— Exercise objective —
Write out the opening lines of the data word for word, up to and including the line with "lacework query create", and leave every picture and every later line out.

Start of Given records

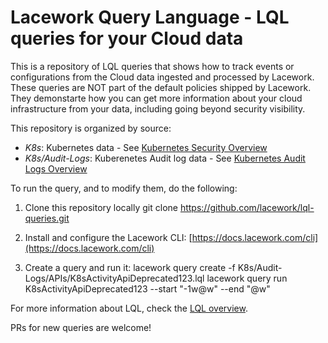 # Lacework Query Language - LQL queries for your Cloud data

This is a repository of LQL queries that shows how to track events or configurations from the Cloud data ingested and processed by Lacework. These queries are NOT part of the default policies shipped by Lacework. They demonstarte how you can get more information about your cloud infrastructure from your data, including going beyond security visibility.

This repository is organized by source:

- *K8s*: Kubernetes data - See [Kubernetes Security Overview](https://docs.lacework.com/onboarding/kubernetes-security-overview#kubernetes-security-overview)
- *K8s/Audit-Logs*: Kuberenetes Audit log data - See [Kubernetes Audit Logs Overview](https://docs.lacework.com/onboarding/kubernetes-audit-logs-overview)


To run the query, and to modify them, do the following:

1. Clone this repository locally
    git clone https://github.com/lacework/lql-queries.git

2. Install and configure the Lacework CLI:  [https://docs.lacework.com/cli](https://docs.lacework.com/cli)

3. Create a query and run it:
    lacework query create -f K8s/Audit-Logs/APIs/K8sActivityApiDeprecated123.lql
    lacework query run K8sActivityApiDeprecated123 --start "-1w@w" --end "@w"

For more information about LQL, check the [LQL overview](https://docs.lacework.com/lql/lql-overview).

PRs for new queries are welcome!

End of Given records

— Result of the task —
 # Lacework Query Language - LQL queries for your Cloud data

This is a repository of LQL queries that shows how to track events or configurations from the Cloud data ingested and processed by Lacework. These queries are NOT part of the default policies shipped by Lacework. They demonstarte how you can get more information about your cloud infrastructure from your data, including going beyond security visibility.

This repository is organized by source:

- *K8s*: Kubernetes data - See [Kubernetes Security Overview](https://docs.lacework.com/onboarding/kubernetes-security-overview#kubernetes-security-overview)
- *K8s/Audit-Logs*: Kuberenetes Audit log data - See [Kubernetes Audit Logs Overview](https://docs.lacework.com/onboarding/kubernetes-audit-logs-overview)


To run the query, and to modify them, do the following:

1. Clone this repository locally
    git clone https://github.com/lacework/lql-queries.git

2. Install and configure the Lacework CLI:  [https://docs.lacework.com/cli](https://docs.lacework.com/cli)

3. Create a query and run it:
    lacework query create -f K8s/Audit-Logs/APIs/K8sActivityApiDeprecated123.lql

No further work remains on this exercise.